Ingenix is a subsidiary of one of the country’s largest insurance companies, UnitedHealth Group. In the private health insurance industry, Ingenix has been the predominant source of information about the market price of medical services. Despite this, the industry has long represented the “usual and customary” estimates of medical charges compiled by Ingenix as “independent” and objective. Moreover, the insurance industry both contributes medical charge data to Ingenix and purchases Ingenix’s products. This close, conflicted business relationship between Ingenix and the health insurance industry existed for more than a decade before industry officials publicly acknowledged that it created the appearance of a conflict of interest. The method of calculating usual and customary costs has always been a sore spot for physicians and hospitals because of the total lack of transparency and therefore credibility by payors.
In 2008 New York’s Attorney General Andrew M. Cuomo conducted an industry-wide investigation into this scheme by health insurers to defraud consumers by manipulating reimbursement rates. At the center of the scheme was Ingenix.
The six-month investigation found that Ingenix operates a defective and manipulated database that most major health insurance companies use to set reimbursement rates for out-of-network medical expenses. Further, the investigation found that two subsidiaries of United (the “United insurers”) dramatically under-reimbursed their members for out-of-network medical expenses by using data provided by Ingenix. .
The United insurers and many other health insurance companies relied on the Ingenix database to determine their “reasonable and customary” rates. The Ingenix database used the insurers’ billing information to calculate a “reasonable and customary” rate for individual claims by assessing how much a similar type of medical service would typically cost, generally taking into account the type of service, physician, and geographical location. However, the investigation showed that the “reasonable and customary” rates produced by Ingenix were remarkably lower than the actual cost of typical medical expenses.

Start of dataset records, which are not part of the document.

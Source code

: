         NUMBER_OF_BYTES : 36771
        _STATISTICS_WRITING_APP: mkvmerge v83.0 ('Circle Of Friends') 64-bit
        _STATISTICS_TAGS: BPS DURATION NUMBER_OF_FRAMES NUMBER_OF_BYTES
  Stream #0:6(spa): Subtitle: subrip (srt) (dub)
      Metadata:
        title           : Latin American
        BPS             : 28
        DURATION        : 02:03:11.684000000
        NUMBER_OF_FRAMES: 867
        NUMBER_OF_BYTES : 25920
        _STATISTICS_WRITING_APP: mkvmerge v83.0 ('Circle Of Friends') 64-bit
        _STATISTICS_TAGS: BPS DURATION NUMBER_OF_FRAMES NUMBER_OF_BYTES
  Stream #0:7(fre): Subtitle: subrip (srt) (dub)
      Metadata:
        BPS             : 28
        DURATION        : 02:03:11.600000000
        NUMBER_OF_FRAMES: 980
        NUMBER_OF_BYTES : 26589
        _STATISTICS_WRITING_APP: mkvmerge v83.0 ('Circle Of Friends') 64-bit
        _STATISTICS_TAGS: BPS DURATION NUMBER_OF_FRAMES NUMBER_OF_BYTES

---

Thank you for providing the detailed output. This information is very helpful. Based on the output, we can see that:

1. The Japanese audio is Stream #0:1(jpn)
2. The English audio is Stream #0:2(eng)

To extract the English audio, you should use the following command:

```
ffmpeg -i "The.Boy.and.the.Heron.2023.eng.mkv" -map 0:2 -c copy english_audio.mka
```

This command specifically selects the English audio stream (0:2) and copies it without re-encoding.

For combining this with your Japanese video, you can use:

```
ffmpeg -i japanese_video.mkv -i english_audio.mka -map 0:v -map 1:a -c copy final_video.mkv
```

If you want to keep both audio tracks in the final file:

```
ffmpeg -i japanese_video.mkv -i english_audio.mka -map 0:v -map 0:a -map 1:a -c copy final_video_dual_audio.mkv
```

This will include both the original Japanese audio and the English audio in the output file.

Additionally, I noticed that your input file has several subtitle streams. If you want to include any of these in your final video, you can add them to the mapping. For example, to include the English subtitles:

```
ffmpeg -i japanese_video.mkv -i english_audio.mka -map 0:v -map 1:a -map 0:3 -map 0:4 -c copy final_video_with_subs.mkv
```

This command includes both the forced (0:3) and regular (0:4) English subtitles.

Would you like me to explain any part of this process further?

UnitedHealth Group settled (in 2009) buy saying that it would pay $350 million to customers and medical providers for out-of-network medical services going back nearly 15 years. They also agreed to provide $50 Million to fund a new independent database to determine reimbursement rates.
So now Ingenix buys EHR, a company that works with hospitals to determine medical necessity compliance. They also do provider appeals. Ingenix, therefore United Healthcare, will have access to their vast database of appeals and audits. This seems to be more than just an appearance of a conflict of interest.